Empirical validation of each shipped v0.4.0 novel technique in isolation, regex-only baseline (d022 ML off). Full data: [`docs/papers/evaluation/ANALYSIS.md`](docs/papers/evaluation/ANALYSIS.md) and [`docs/papers/evaluation/fatigue_probing_campaign.md`](docs/papers/evaluation/fatigue_probing_campaign.md). Reproduce with `python docs/papers/evaluation/run_public_datasets.py`.

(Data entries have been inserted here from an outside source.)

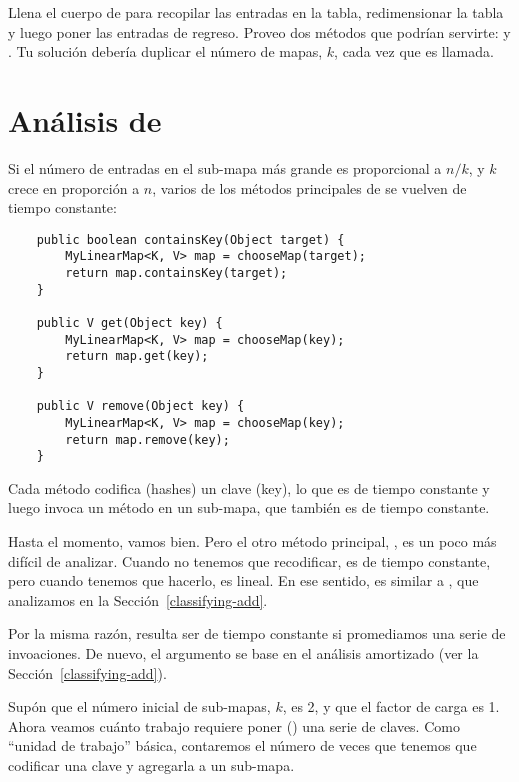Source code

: \documentclass[12pt]{book}
\theoremstyle{exercise}
\begin{document}
Llena el cuerpo de  para recopilar las entradas en la tabla,
redimensionar la tabla y luego poner las entradas de regreso. Proveo dos
métodos que podrían servirte:  y
. Tu solución debería duplicar el número
de mapas, $k$, cada vez que es llamada.


\section{Análisis de }
\label{analyzing-myhashmap}


Si el número de entradas en el sub-mapa más grande es proporcional a
$n/k$, y $k$ crece en proporción a $n$, varios de los métodos
principales de  se vuelven de tiempo constante:

\begin{verbatim}
    public boolean containsKey(Object target) {
        MyLinearMap<K, V> map = chooseMap(target);
        return map.containsKey(target);
    }

    public V get(Object key) {
        MyLinearMap<K, V> map = chooseMap(key);
        return map.get(key);
    }

    public V remove(Object key) {
        MyLinearMap<K, V> map = chooseMap(key);
        return map.remove(key);
    }
\end{verbatim}

Cada método codifica (hashes) un clave (key), lo que es de tiempo
constante y luego invoca un método en un sub-mapa, que también es
de tiempo constante.


Hasta el momento, vamos bien. Pero el otro método principal, , es un
poco más difícil de analizar. Cuando no tenemos que recodificar, es de tiempo
constante,  pero cuando tenemos que hacerlo, es lineal. En ese sentido, es similar
a , que analizamos en la Sección~\ref{classifying-add}.


Por la misma razón,  resulta ser de
tiempo constante si promediamos una serie de invoaciones.
De nuevo, el argumento se base en el análisis amortizado
(ver la Sección~\ref{classifying-add}).


Supón que el número inicial de sub-mapas, $k$, es 2, y que el factor
de carga es 1. Ahora veamos cuánto trabajo requiere poner () una
serie de claves. Como ``unidad de trabajo'' básica, contaremos el número de
veces que tenemos que codificar una clave y agregarla a un sub-mapa.
\end{document}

#### d028 Smith-Waterman alignment — on vs off (26-detector control, 27-detector treatment)

| Dataset | Samples | F1 off | F1 on | ΔF1 | ΔRecall | ΔFPR | Verdict |
|---|---:|---:|---:|---:|---:|---:|---|
| **deepset/prompt-injections** | 116 | 0.033 | **0.378** | **+34.5 pp** | +21.7 pp | **0.0 pp** | Strong win |
| leolee99/NotInject | 339 (benign) | — | — | — | — | **+2.95 pp** | Regression (tune) |
| microsoft/llmail-inject (Phase1, 1k) | 1 000 | 0.989 | 0.990 | +0.001 | +0.2 pp | 0.0 pp | Saturated |
| ai-safety-institute/AgentHarm | 352 | 0.319 | 0.319 | 0.0 | 0.0 | 0.0 | Orthogonal |
| ethz-spylab/agentdojo v1.2.1 | 132 | 0.540 | 0.537 | −0.003 | +2.9 pp | +3.1 pp | Neutral |

**Headline:** +34.5 pp F1 on deepset with zero FP cost. Honest regression on NotInject (+10 FPs, planned fix: tune threshold 0.60 → 0.63).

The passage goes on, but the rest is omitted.